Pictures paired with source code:
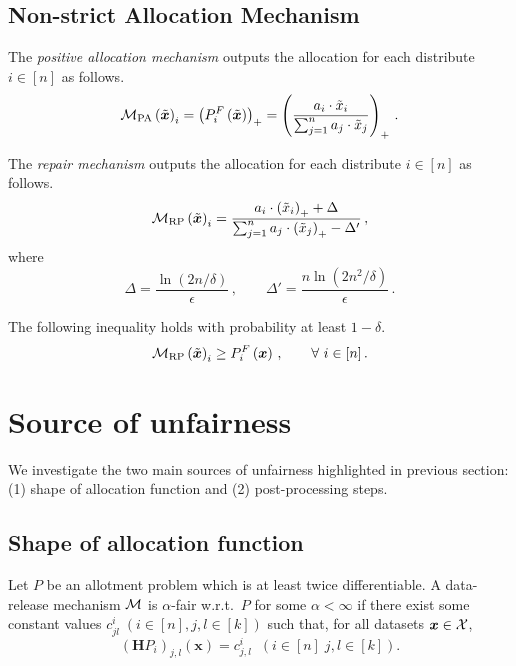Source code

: \subsection*{Non-strict Allocation Mechanism}
\begin{definition}
	The \emph{positive allocation mechanism}
	outputs the allocation for each distribute $i\in [n]$ as follows.
	\begin{equation*}
		\mathcal{M}_{\mathrm{PA}}\left(\tilde{\bm{x}}\right)_i  =  \left(P^F_{i}\left(\tilde{\bm{x}}\right)\right)_+= \left(\frac{a_i\cdot \tilde{x}_i}{\sum_{j=1}^n a_j\cdot \tilde{x}_j}\right)_+\,.
	\end{equation*}
\end{definition}
\begin{definition}
	The \emph{repair mechanism} outputs the allocation for each distribute $i\in [n]$ as follows.
	\begin{equation*}
		\mathcal{M}_{\mathrm{RP}}\left(\tilde{\bm{x}}\right)_i  = \frac{a_i\cdot \left(\tilde{x}_i\right)_++\Delta}{\sum_{j=1}^n a_j\cdot \left(\tilde{x}_j\right)_+ - \Delta'}\,,
	\end{equation*}
	where
	\begin{equation*}
		\Delta= \frac{\ln\left(2n/\delta\right)}{\epsilon}\,,\qquad\Delta' =
		\frac{n\ln\left(2n^2/\delta\right)}{\epsilon}\,.
	\end{equation*}
\end{definition}

\begin{proposition}
	The following inequality holds with probability at least $1-\delta$.
	\begin{equation*}
		\mathcal{M}_{\mathrm{RP}}\left(\tilde{\bm{x}}\right)_i\geq P^F_{i}\left(\bm{x}\right)\,,\qquad\forall~i\in[n]\,.
	\end{equation*}
\end{proposition}


\section*{Source of unfairness}
We investigate the two main sources of unfairness highlighted in previous section: (1) shape of allocation function and (2) post-processing steps.
\subsection*{Shape of allocation function}

\begin{theorem}
	\label{lem:fair_bound_allottments}
	Let $P$ be an allotment problem which is at least twice differentiable.
	A data-release mechanism $\mathcal{M}$ is $\alpha$-fair w.r.t.~$P$ for some
	$\alpha < \infty$ if there exist some constant values
	$c^i_{jl} \; (i \in [n], j,l \in [k])$ such that, for all datasets $\bm{x} \in \mathcal{X}$,
	\[
		(\bm{H}P_i)_{j,l}(\bm{x}) = c^i_{j,l}   \;\; (i\in[n]\; j,l\in[k]).
	\]
\end{theorem}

_What the exercise asks_.
Nothing but the lines from the line containing "some constant values" through the final line of the entries should appear in your answer, copied exactly.

_Response to the exercise_.
	$\alpha < \infty$ if there exist some constant values
	$c^i_{jl} \; (i \in [n], j,l \in [k])$ such that, for all datasets $\bm{x} \in \mathcal{X}$,
	\[
		(\bm{H}P_i)_{j,l}(\bm{x}) = c^i_{j,l}   \;\; (i\in[n]\; j,l\in[k]).
	\]
\end{theorem}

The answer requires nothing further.